# Best Wordle Words

[Wordle](https://www.powerlanguage.co.uk/wordle/) is extremely popular these days,
and for good reason: it is so simple and elegant; a real joy.

*Wordle* reminds us that the best of games are simple in nature, with few rules,
and a great deal of freedom for players to develop their own strategies.
But, don't let *Wordle*'s apparent simplicity fool you... it is all too easy
to guess words ineffectively, and to lose!

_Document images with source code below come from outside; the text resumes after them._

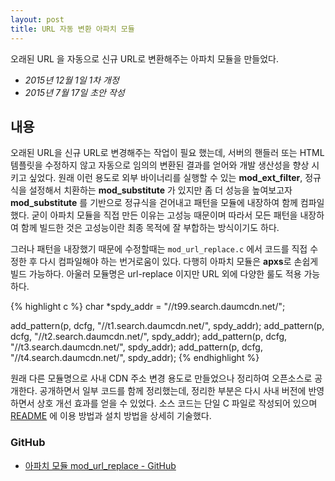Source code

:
 ```yaml
---
layout: post
title: URL 자동 변환 아파치 모듈
---
```


<div class="message">
오래된 URL 을 자동으로 신규 URL로 변환해주는 아파치 모듈을 만들었다.
</div>

- *2015년 12월 1일 1차 개정*
- *2015년 7월 17일 초안 작성*

## 내용

오래된 URL을 신규 URL로 변경해주는 작업이 필요 했는데, 서버의 핸들러 또는 HTML 템플릿을 수정하지 않고 자동으로 임의의 변환된 결과를 얻어와 개발 생산성을 향상 시키고 싶었다. 원래 이런 용도로 외부 바이너리를 실행할 수 있는 **mod_ext_filter**, 정규식을 설정해서 치환하는 **mod_substitute** 가 있지만 좀 더 성능을 높여보고자 **mod_substitute** 를 기반으로 정규식을 걷어내고 패턴을 모듈에 내장하여 함께 컴파일 했다. 굳이 아파치 모듈을 직접 만든 이유는 고성능 때문이며 따라서 모든 패턴을 내장하여 함께 빌드한 것은 고성능이란 최종 목적에 잘 부합하는 방식이기도 하다.

그러나 패턴을 내장했기 때문에 수정할때는 `mod_url_replace.c` 에서 코드를 직접 수정한 후 다시 컴파일해야 하는 번거로움이 있다. 다행히 아파치 모듈은 **apxs**로 손쉽게 빌드 가능하다. 아울러 모듈명은 url-replace 이지만 URL 외에 다양한 룰도 적용 가능하다.

{% highlight c %}
char *spdy_addr = "//t99.search.daumcdn.net/";

add_pattern(p, dcfg, "//t1.search.daumcdn.net/", spdy_addr);
add_pattern(p, dcfg, "//t2.search.daumcdn.net/", spdy_addr);
add_pattern(p, dcfg, "//t3.search.daumcdn.net/", spdy_addr);
add_pattern(p, dcfg, "//t4.search.daumcdn.net/", spdy_addr);
{% endhighlight %}

원래 다른 모듈명으로 사내 CDN 주소 변경 용도로 만들었으나 정리하여 오픈소스로 공개한다. 공개하면서 일부 코드를 함께 정리했는데, 정리한 부분은 다시 사내 버전에 반영 하면서 상호 개선 효과를 얻을 수 있었다. 소스 코드는 단일 C 파일로 작성되어 있으며 [README](https://github.com/likejazz/mod-url-replace/blob/master/README.md) 에 이용 방법과 설치 방법을 상세히 기술했다.

### GitHub
- [아파치 모듈 mod_url_replace - GitHub](https://github.com/likejazz/mod-url-replace)
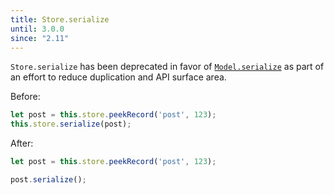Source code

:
 ```yaml
---
title: Store.serialize
until: 3.0.0
since: "2.11"
---
```



`Store.serialize` has been deprecated in favor of
[`Model.serialize`](http://emberjs.com/api/data/classes/DS.Model.html#method_serialize)
as part of an effort to reduce duplication and API surface area.

Before:

```javascript
let post = this.store.peekRecord('post', 123);
this.store.serialize(post);
```

After:

```javascript
let post = this.store.peekRecord('post', 123);

post.serialize();
```
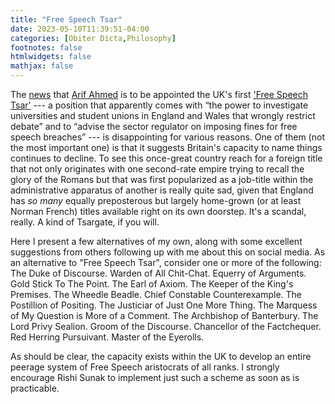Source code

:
 ```yaml
---
title: "Free Speech Tsar"
date: 2023-05-10T11:39:51-04:00
categories: [Obiter Dicta,Philosophy]
footnotes: false
htmlwidgets: false
mathjax: false
---
```



The [news](https://dailynous.com/2023/05/10/philosopher-to-be-appointed-uks-first-free-speech-tsar/) that [Arif Ahmed](https://www.phil.cam.ac.uk/people/teaching-research-pages/ahmed) is to be appointed the UK's first ['Free Speech Tsar'](https://www.telegraph.co.uk/news/2023/05/09/rishi-sunak-confirm-cambridge-arif-ahmed-free-speech-tsar/) --- a position that apparently comes with “the power to investigate universities and student unions in England and Wales that wrongly restrict debate” and to “advise the sector regulator on imposing fines for free speech breaches” --- is disappointing for various reasons. One of them (not the most important one) is that it suggests Britain's capacity to name things continues to decline. To see this once-great country reach for a foreign title that not only originates with one second-rate empire trying to recall the glory of the Romans but that was first popularized as a job-title within the administrative apparatus of another is really quite sad, given that England has _so many_ equally preposterous but largely home-grown (or at least Norman French) titles available right on its own doorstep. It's a scandal, really. A kind of Tsargate, if you will. 

Here I present a few alternatives of my own, along with some excellent suggestions from others following up with me about this on social media. As an alternative to "Free Speech Tsar", consider one or more of the following: The Duke of Discourse. Warden of All Chit-Chat. Equerry of Arguments. Gold Stick To The Point. The Earl of Axiom. The Keeper of the King's Premises. The Wheedle Beadle. Chief Constable Counterexample. The Postillion of Positing. The Justiciar of Just One More Thing. The Marquess of My Question is More of a Comment. The Archbishop of Banterbury. The Lord Privy Sealion. Groom of the Discourse. Chancellor of the Factchequer. Red Herring Pursuivant. Master of the Eyerolls.

As should be clear, the capacity exists within the UK to develop an entire peerage system of Free Speech aristocrats of all ranks. I strongly encourage Rishi Sunak to implement just such a scheme as soon as is practicable. 
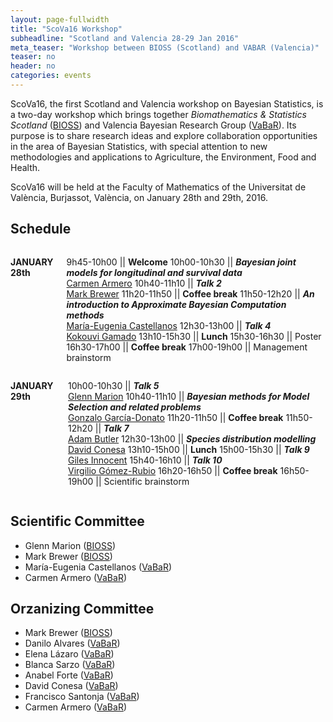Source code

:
 ```yaml
---
layout: page-fullwidth
title: "ScoVa16 Workshop"
subheadline: "Scotland and Valencia 28-29 Jan 2016"
meta_teaser: "Workshop between BIOSS (Scotland) and VABAR (Valencia)"
teaser: no
header: no
categories: events
---
```


ScoVa16, the first Scotland and Valencia workshop on Bayesian Statistics, is a two-day workshop which brings together *Biomathematics & Statistics Scotland* ([BIOSS](http://www.bioss.ac.uk/)) and Valencia Bayesian Research Group ([VaBaR](http://vabar.github.io/)). Its purpose is to share research ideas and explore collaboration opportunities in the area of Bayesian Statistics, with special attention to new methodologies and applications to Agriculture, the Environment, Food and Health. 

ScoVa16 will be held at the Faculty of Mathematics of the Universitat de València, Burjassot, València, on January 28th and 29th, 2016.

## Schedule

<div class="row" markdown="1">
  <div class="small-10 medium-5 columns" markdown="1">

**JANUARY 28th**
	
9h45-10h00  || **Welcome**
10h00-10h30 || **_Bayesian joint models for longitudinal and survival data_**<br>[Carmen Armero](http://vabar.github.io/)
10h40-11h10 || **_Talk 2_**<br>[Mark Brewer](http://www.bioss.ac.uk/people/markb.html)
11h20-11h50 || **Coffee break**
11h50-12h20 || **_An introduction to Approximate Bayesian Computation methods_**<br>[María-Eugenia Castellanos](http://bayes.etsii.urjc.es/~mecastel/hp/Contact.html)
12h30-13h00 || **_Talk 4_**<br>[Kokouvi Gamado](http://www.bioss.ac.uk/people/kokouvi.html")
13h10-15h30 || **Lunch**
15h30-16h30 || Poster
16h30-17h00 || **Coffee break**
17h00-19h00 || Management brainstorm

  </div>
  <div class="small-10 medium-5 columns" markdown="1">

**JANUARY 29th**
	
10h00-10h30 || **_Talk 5_**<br>[Glenn Marion](http://www.bioss.ac.uk/people/glenn.html)
10h40-11h10 || **_Bayesian methods for Model Selection and related problems_**<br>[Gonzalo García-Donato](http://www.uclm.es/profesorado/garcia-donato/)
11h20-11h50 || **Coffee break**
11h50-12h20 || **_Talk 7_**<br>[Adam Butler](http://www.bioss.ac.uk/people/adam.html)
12h30-13h00 || **_Species distribution modelling_**<br>[David Conesa](http://www.geeitema.org/conesa/)
13h10-15h00 || **Lunch** 
15h00-15h30 || **_Talk 9_**<br>[Giles Innocent](http://www.bioss.ac.uk/people/giles.html)
15h40-16h10 || **_Talk 10_**<br>[Virgilio Gómez-Rubio](http://www.uclm.es/profesorado/vgomez/)
16h20-16h50 || **Coffee break**
16h50-19h00 || Scientific brainstorm

  </div>
</div>
  
## Scientific Committee

* Glenn Marion ([BIOSS](http://www.bioss.ac.uk/))
* Mark Brewer ([BIOSS](http://www.bioss.ac.uk/))
* María-Eugenia Castellanos ([VaBaR](http://vabar.github.io/))
* Carmen Armero ([VaBaR](http://vabar.github.io/))

## Orzanizing Committee

* Mark Brewer ([BIOSS](http://www.bioss.ac.uk/))
* Danilo Alvares ([VaBaR](http://vabar.github.io/))
* Elena Lázaro ([VaBaR](http://vabar.github.io/))
* Blanca Sarzo ([VaBaR](http://vabar.github.io/))
* Anabel Forte ([VaBaR](http://vabar.github.io/))
* David Conesa ([VaBaR](http://vabar.github.io/))
* Francisco Santonja ([VaBaR](http://vabar.github.io/))
* Carmen Armero ([VaBaR](http://vabar.github.io/))

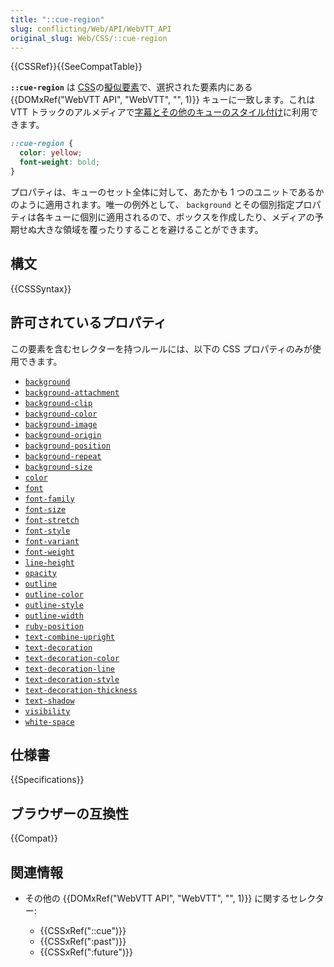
 ```yaml
---
title: "::cue-region"
slug: conflicting/Web/API/WebVTT_API
original_slug: Web/CSS/::cue-region
---
```


{{CSSRef}}{{SeeCompatTable}}

**`::cue-region`** は [CSS](/ja/docs/Web/CSS)の[擬似要素](/ja/docs/Web/CSS/Pseudo-elements)で、選択された要素内にある {{DOMxRef("WebVTT API", "WebVTT", "", 1)}} キューに一致します。これは VTT トラックのアルメディアで[字幕とその他のキューのスタイル付け](/ja/docs/Web/API/WebVTT_API#styling_webtt_cues)に利用できます。

```css
::cue-region {
  color: yellow;
  font-weight: bold;
}
```

プロパティは、キューのセット全体に対して、あたかも 1 つのユニットであるかのように適用されます。唯一の例外として、 `background` とその個別指定プロパティは各キューに個別に適用されるので、ボックスを作成したり、メディアの予期せぬ大きな領域を覆ったりすることを避けることができます。

## 構文

{{CSSSyntax}}

## 許可されているプロパティ

この要素を含むセレクターを持つルールには、以下の CSS プロパティのみが使用できます。

- [`background`](/ja/docs/Web/CSS/background)
- [`background-attachment`](/ja/docs/Web/CSS/background-attachment)
- [`background-clip`](/ja/docs/Web/CSS/background-clip)
- [`background-color`](/ja/docs/Web/CSS/background-color)
- [`background-image`](/ja/docs/Web/CSS/background-image)
- [`background-origin`](/ja/docs/Web/CSS/background-origin)
- [`background-position`](/ja/docs/Web/CSS/background-position)
- [`background-repeat`](/ja/docs/Web/CSS/background-repeat)
- [`background-size`](/ja/docs/Web/CSS/background-size)
- [`color`](/ja/docs/Web/CSS/color)
- [`font`](/ja/docs/Web/CSS/font)
- [`font-family`](/ja/docs/Web/CSS/font-family)
- [`font-size`](/ja/docs/Web/CSS/font-size)
- [`font-stretch`](/ja/docs/Web/CSS/font-stretch)
- [`font-style`](/ja/docs/Web/CSS/font-style)
- [`font-variant`](/ja/docs/Web/CSS/font-variant)
- [`font-weight`](/ja/docs/Web/CSS/font-weight)
- [`line-height`](/ja/docs/Web/CSS/line-height)
- [`opacity`](/ja/docs/Web/CSS/opacity)
- [`outline`](/ja/docs/Web/CSS/outline)
- [`outline-color`](/ja/docs/Web/CSS/outline-color)
- [`outline-style`](/ja/docs/Web/CSS/outline-style)
- [`outline-width`](/ja/docs/Web/CSS/outline-width)
- [`ruby-position`](/ja/docs/Web/CSS/ruby-position)
- [`text-combine-upright`](/ja/docs/Web/CSS/text-combine-upright)
- [`text-decoration`](/ja/docs/Web/CSS/text-decoration)
- [`text-decoration-color`](/ja/docs/Web/CSS/text-decoration-color)
- [`text-decoration-line`](/ja/docs/Web/CSS/text-decoration-line)
- [`text-decoration-style`](/ja/docs/Web/CSS/text-decoration-style)
- [`text-decoration-thickness`](/ja/docs/Web/CSS/text-decoration-thickness)
- [`text-shadow`](/ja/docs/Web/CSS/text-shadow)
- [`visibility`](/ja/docs/Web/CSS/visibility)
- [`white-space`](/ja/docs/Web/CSS/white-space)

## 仕様書

{{Specifications}}

## ブラウザーの互換性

{{Compat}}

## 関連情報

- その他の {{DOMxRef("WebVTT API", "WebVTT", "", 1)}} に関するセレクター:

  - {{CSSxRef("::cue")}}
  - {{CSSxRef(":past")}}
  - {{CSSxRef(":future")}}
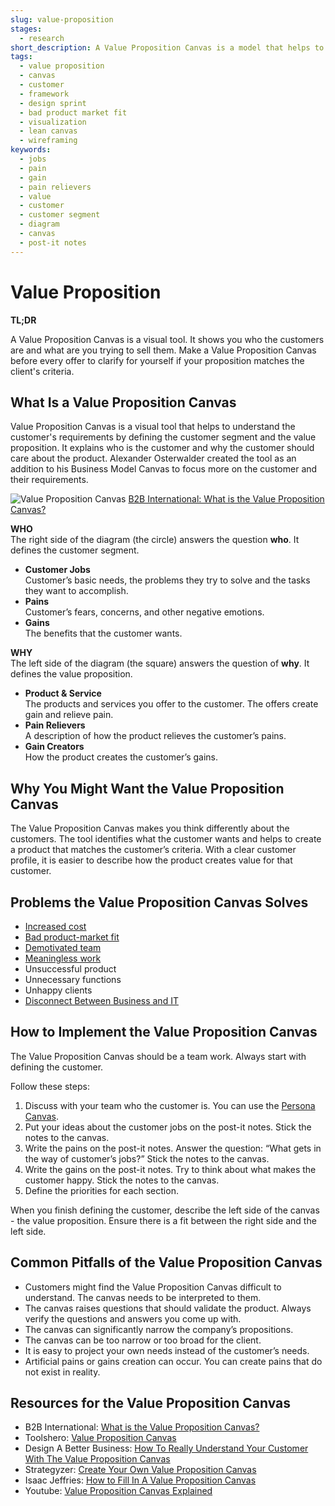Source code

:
 ```yaml
---
slug: value-proposition
stages:
  - research
short_description: A Value Proposition Canvas is a model that helps to ensure that a product covers customer’s requirements. It defines the customer segment and the value proposition.
tags:
  - value proposition
  - canvas
  - customer
  - framework
  - design sprint
  - bad product market fit
  - visualization
  - lean canvas
  - wireframing
keywords:
  - jobs
  - pain
  - gain
  - pain relievers
  - value
  - customer
  - customer segment
  - diagram
  - canvas
  - post-it notes
---
```


# Value Proposition

**TL;DR**

A Value Proposition Canvas is a visual tool. It shows you who the customers are and what are you trying to sell them. Make a Value Proposition Canvas before every offer to clarify for yourself if your proposition matches the client's criteria.

## What Is a Value Proposition Canvas

Value Proposition Canvas is a visual tool that helps to understand the customer's requirements by defining the customer segment and the value proposition. It explains who is the customer and why the customer should care about the product. Alexander Osterwalder created the tool as an addition to his Business Model Canvas to focus more on the customer and their requirements.

![Value Proposition Canvas](/files/value_proposition_canvas.png)
[B2B International: What is the Value Proposition Canvas?](https://www.b2binternational.com/research/methods/faq/what-is-the-value-proposition-canvas/)

**WHO**  
The right side of the diagram (the circle) answers the question **who**. It defines the customer segment.

- **Customer Jobs**  
  Customer’s basic needs, the problems they try to solve and the tasks they want to accomplish.
- **Pains**  
  Customer’s fears, concerns, and other negative emotions.
- **Gains**  
  The benefits that the customer wants.

**WHY**  
The left side of the diagram (the square) answers the question of **why**. It defines the value proposition.

- **Product & Service**  
  The products and services you offer to the customer. The offers create gain and relieve pain.
- **Pain Relievers**  
  A description of how the product relieves the customer’s pains.
- **Gain Creators**  
  How the product creates the customer’s gains.

## Why You Might Want the Value Proposition Canvas

The Value Proposition Canvas makes you think differently about the customers. The tool identifies what the customer wants and helps to create a product that matches the customer’s criteria. With a clear customer profile, it is easier to describe how the product creates value for that customer.

## Problems the Value Proposition Canvas Solves

- [Increased cost](/problems/increased-cost)
- [Bad product-market fit](/problems/bad-product-market-fit)
- [Demotivated team](/problems/demotivated-team)
- [Meaningless work](/problems/meaningless-work)
- Unsuccessful product
- Unnecessary functions
- Unhappy clients
- [Disconnect Between Business and IT](/problems/disconnect-between-business-and-it)

## How to Implement the Value Proposition Canvas

The Value Proposition Canvas should be a team work. Always start with defining the customer.

Follow these steps:

1. Discuss with your team who the customer is. You can use the [Persona Canvas](https://designabetterbusiness.com/2017/09/21/step-into-the-shoes-of-your-customers-with-the-persona-canvas/).
2. Put your ideas about the customer jobs on the post-it notes. Stick the notes to the canvas.
3. Write the pains on the post-it notes. Answer the question: “What gets in the way of customer’s jobs?” Stick the notes to the canvas.
4. Write the gains on the post-it notes. Try to think about what makes the customer happy. Stick the notes to the canvas.
5. Define the priorities for each section.

When you finish defining the customer, describe the left side of the canvas - the value proposition. Ensure there is a fit between the right side and the left side.

## Common Pitfalls of the Value Proposition Canvas

- Customers might find the Value Proposition Canvas difficult to understand. The canvas needs to be interpreted to them.
- The canvas raises questions that should validate the product. Always verify the questions and answers you come up with.
- The canvas can significantly narrow the company’s propositions.
- The canvas can be too narrow or too broad for the client.
- It is easy to project your own needs instead of the customer’s needs.
- Artificial pains or gains creation can occur. You can create pains that do not exist in reality.

## Resources for the Value Proposition Canvas

- B2B International: [What is the Value Proposition Canvas?](https://www.b2binternational.com/research/methods/faq/what-is-the-value-proposition-canvas/)
- Toolshero: [Value Proposition Canvas](https://www.toolshero.com/marketing/value-proposition-canvas/)
- Design A Better Business: [How To Really Understand Your Customer With The Value Proposition Canvas](https://designabetterbusiness.com/2017/10/12/how-to-really-understand-your-customer-with-the-value-proposition-canvas/)
- Strategyzer: [Create Your Own Value Proposition Canvas](https://www.strategyzer.com/canvas/value-proposition-canvas)
- Isaac Jeffries: [How to Fill In A Value Proposition Canvas](https://isaacjeffries.com/blog/2018/2/27/how-to-fill-in-a-value-proposition-canvas)
- Youtube: [Value Proposition Canvas Explained](https://www.youtube.com/watch?v=aN36EcTE54Q)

In this arrticle I will try to come up with some good words for initial guesses to *Wordle*.

## 5-Letter Words

Let's assume that the only rule to *Wordle*'s choice of words is that it is a 5-letter word.
So, let's just get all 5-letter words.

In [None]:
import string
import nltk
import pandas as pd
import matplotlib.pyplot as plt

nltk.download("words")
all_words = nltk.corpus.words.words

five_letter_words = pd.DataFrame(
    [word.lower() for word in all_words() if len(word) == 5],
    columns=["word"],
)

How many 5-letter words do we have?

In [None]:
len(five_letter_words)

Wow! That's a lot!

## Criteria for a Good Guess

There are many theories on what makes a good guess,
so please don't judge... but here is my naive simple criteria for a good guess:

* Contains as many common letters as possible
* Contains as many different letters as possible
* Contains as many letters in common places as possible

For now, let's keep it this simple. We can always make things more complicated later...

## Collecting the Data

This is not so tricky...
We look at each word, look at which letters we find at each position in each word,
and keep track of everything.
Later we can use this data to calculate everything we need.

In [None]:
def get_letters_data():
    data = []
    for word in five_letter_words["word"]:
        for position, letter in enumerate(word):
            data.append({"letter": letter, "position": position + 1})
    return pd.DataFrame(data)


letters = get_letters_data()

This data is a table whose rows contain two values: a letter; its position in a word.
It might not seem like much, but it's all we need. Here's a quick glance at what
this table looks like:

In [None]:
letters.head()

## Most Common Letters

Not too tough... We take a look at our letters data,
group them by letter, and tally up the count.

In [None]:
letters_count = letters.groupby("letter").count()
letters_count.columns = ["count"]
letters_count = letters_count.sort_values(by="count", ascending=False)
letters_count.plot.barh(y="count")

I don't know about you, but these results surprised me!
The top 10 letters are:

In [None]:
letters_count.head(10)

And the lowest 10 are:

In [None]:
letters_count.tail(10)

## Most Common Positions of Letters

This is a little trickier...
We group our data by letter and position, and count how many occurences
of each letter-position combination.

In [None]:
letters_position = pd.DataFrame(
    {"count": letters.groupby(["letter", "position"]).size()}
)

Here's what it looks like for the letter `a`

In [None]:
letters_position.loc["a"]

## What is the Best Guess?

Okay, now we can start to apply our criteria for a good guess to determine
which word is best! Here is our strategy:

* Given any 5-letter word,
    * we tally up how common each of its letters are
        * we only count each letter once, to favour words with different letters
    * we tally up how common the position of each letter is
        * here, we count each letter, include duplicates

Anyway, I'm bad at explaining things... here goes nothing!

In [None]:
def compute_score(word: str) -> int:
    score = 0
    unique_letters = list(set(word))
    for letter in unique_letters:
        score += letters_count.loc[letter]["count"]
    for i, letter in enumerate(word):
        position = i + 1
        score += letters_position.loc[letter, position]["count"]
    return score

So, here's what the score of `apple` and `great` would be:

In [None]:
compute_score("apple")

In [None]:
compute_score("great")

In [None]:
five_letter_words["score"] = [compute_score(word) for word in five_letter_words["word"]]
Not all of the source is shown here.